- **WORK INSTRUCTIONS**: Give back the data in full. Leave nothing out.

[Stored data]
=== Section Start ===

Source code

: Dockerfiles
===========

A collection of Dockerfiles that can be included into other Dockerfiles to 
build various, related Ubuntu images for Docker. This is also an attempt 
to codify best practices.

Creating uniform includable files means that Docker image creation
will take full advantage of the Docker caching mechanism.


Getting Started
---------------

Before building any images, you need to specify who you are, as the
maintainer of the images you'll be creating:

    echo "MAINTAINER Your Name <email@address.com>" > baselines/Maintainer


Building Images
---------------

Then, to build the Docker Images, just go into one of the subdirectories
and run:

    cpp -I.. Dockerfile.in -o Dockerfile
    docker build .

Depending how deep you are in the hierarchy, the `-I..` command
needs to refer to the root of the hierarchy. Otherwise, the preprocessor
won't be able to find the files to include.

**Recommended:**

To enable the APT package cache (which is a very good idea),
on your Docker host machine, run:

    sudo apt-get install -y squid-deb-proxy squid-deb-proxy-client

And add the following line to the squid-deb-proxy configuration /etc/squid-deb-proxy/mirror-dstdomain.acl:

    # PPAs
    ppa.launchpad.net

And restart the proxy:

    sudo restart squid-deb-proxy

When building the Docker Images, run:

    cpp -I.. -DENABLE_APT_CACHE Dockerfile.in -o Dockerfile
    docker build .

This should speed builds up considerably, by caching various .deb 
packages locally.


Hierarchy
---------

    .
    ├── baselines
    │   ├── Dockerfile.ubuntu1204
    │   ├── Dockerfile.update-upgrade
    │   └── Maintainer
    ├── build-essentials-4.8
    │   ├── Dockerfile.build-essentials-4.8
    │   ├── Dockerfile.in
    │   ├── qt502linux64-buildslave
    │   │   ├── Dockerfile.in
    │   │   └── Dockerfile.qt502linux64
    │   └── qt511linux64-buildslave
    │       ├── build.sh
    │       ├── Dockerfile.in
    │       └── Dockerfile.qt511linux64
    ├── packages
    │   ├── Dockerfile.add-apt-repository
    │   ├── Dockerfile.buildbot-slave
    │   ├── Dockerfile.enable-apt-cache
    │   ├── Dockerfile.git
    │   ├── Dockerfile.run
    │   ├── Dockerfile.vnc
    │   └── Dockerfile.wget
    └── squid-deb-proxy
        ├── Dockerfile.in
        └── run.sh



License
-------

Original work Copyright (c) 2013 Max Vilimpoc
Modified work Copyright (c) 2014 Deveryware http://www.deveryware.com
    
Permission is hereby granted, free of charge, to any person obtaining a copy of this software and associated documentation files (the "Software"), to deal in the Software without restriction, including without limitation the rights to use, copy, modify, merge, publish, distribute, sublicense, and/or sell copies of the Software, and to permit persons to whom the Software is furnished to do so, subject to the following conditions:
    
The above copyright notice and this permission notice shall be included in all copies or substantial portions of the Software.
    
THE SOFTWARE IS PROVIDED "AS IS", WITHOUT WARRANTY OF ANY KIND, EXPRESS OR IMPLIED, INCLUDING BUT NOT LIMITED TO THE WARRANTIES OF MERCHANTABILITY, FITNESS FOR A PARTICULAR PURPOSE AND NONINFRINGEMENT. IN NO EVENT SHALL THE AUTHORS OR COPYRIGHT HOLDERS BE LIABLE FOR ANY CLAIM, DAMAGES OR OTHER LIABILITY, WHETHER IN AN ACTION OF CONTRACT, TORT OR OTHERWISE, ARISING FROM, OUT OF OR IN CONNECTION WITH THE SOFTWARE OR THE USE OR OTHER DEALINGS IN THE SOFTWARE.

=== Section End ===

- **EXERCISE RESPONSE**:
Source code

: Dockerfiles
===========

A collection of Dockerfiles that can be included into other Dockerfiles to 
build various, related Ubuntu images for Docker. This is also an attempt 
to codify best practices.

Creating uniform includable files means that Docker image creation
will take full advantage of the Docker caching mechanism.


Getting Started
---------------

Before building any images, you need to specify who you are, as the
maintainer of the images you'll be creating:

    echo "MAINTAINER Your Name <email@address.com>" > baselines/Maintainer


Building Images
---------------

Then, to build the Docker Images, just go into one of the subdirectories
and run:

    cpp -I.. Dockerfile.in -o Dockerfile
    docker build .

Depending how deep you are in the hierarchy, the `-I..` command
needs to refer to the root of the hierarchy. Otherwise, the preprocessor
won't be able to find the files to include.

**Recommended:**

To enable the APT package cache (which is a very good idea),
on your Docker host machine, run:

    sudo apt-get install -y squid-deb-proxy squid-deb-proxy-client

And add the following line to the squid-deb-proxy configuration /etc/squid-deb-proxy/mirror-dstdomain.acl:

    # PPAs
    ppa.launchpad.net

And restart the proxy:

    sudo restart squid-deb-proxy

When building the Docker Images, run:

    cpp -I.. -DENABLE_APT_CACHE Dockerfile.in -o Dockerfile
    docker build .

This should speed builds up considerably, by caching various .deb 
packages locally.


Hierarchy
---------

    .
    ├── baselines
    │   ├── Dockerfile.ubuntu1204
    │   ├── Dockerfile.update-upgrade
    │   └── Maintainer
    ├── build-essentials-4.8
    │   ├── Dockerfile.build-essentials-4.8
    │   ├── Dockerfile.in
    │   ├── qt502linux64-buildslave
    │   │   ├── Dockerfile.in
    │   │   └── Dockerfile.qt502linux64
    │   └── qt511linux64-buildslave
    │       ├── build.sh
    │       ├── Dockerfile.in
    │       └── Dockerfile.qt511linux64
    ├── packages
    │   ├── Dockerfile.add-apt-repository
    │   ├── Dockerfile.buildbot-slave
    │   ├── Dockerfile.enable-apt-cache
    │   ├── Dockerfile.git
    │   ├── Dockerfile.run
    │   ├── Dockerfile.vnc
    │   └── Dockerfile.wget
    └── squid-deb-proxy
        ├── Dockerfile.in
        └── run.sh



License
-------

Original work Copyright (c) 2013 Max Vilimpoc
Modified work Copyright (c) 2014 Deveryware http://www.deveryware.com
    
Permission is hereby granted, free of charge, to any person obtaining a copy of this software and associated documentation files (the "Software"), to deal in the Software without restriction, including without limitation the rights to use, copy, modify, merge, publish, distribute, sublicense, and/or sell copies of the Software, and to permit persons to whom the Software is furnished to do so, subject to the following conditions:
    
The above copyright notice and this permission notice shall be included in all copies or substantial portions of the Software.
    
THE SOFTWARE IS PROVIDED "AS IS", WITHOUT WARRANTY OF ANY KIND, EXPRESS OR IMPLIED, INCLUDING BUT NOT LIMITED TO THE WARRANTIES OF MERCHANTABILITY, FITNESS FOR A PARTICULAR PURPOSE AND NONINFRINGEMENT. IN NO EVENT SHALL THE AUTHORS OR COPYRIGHT HOLDERS BE LIABLE FOR ANY CLAIM, DAMAGES OR OTHER LIABILITY, WHETHER IN AN ACTION OF CONTRACT, TORT OR OTHERWISE, ARISING FROM, OUT OF OR IN CONNECTION WITH THE SOFTWARE OR THE USE OR OTHER DEALINGS IN THE SOFTWARE.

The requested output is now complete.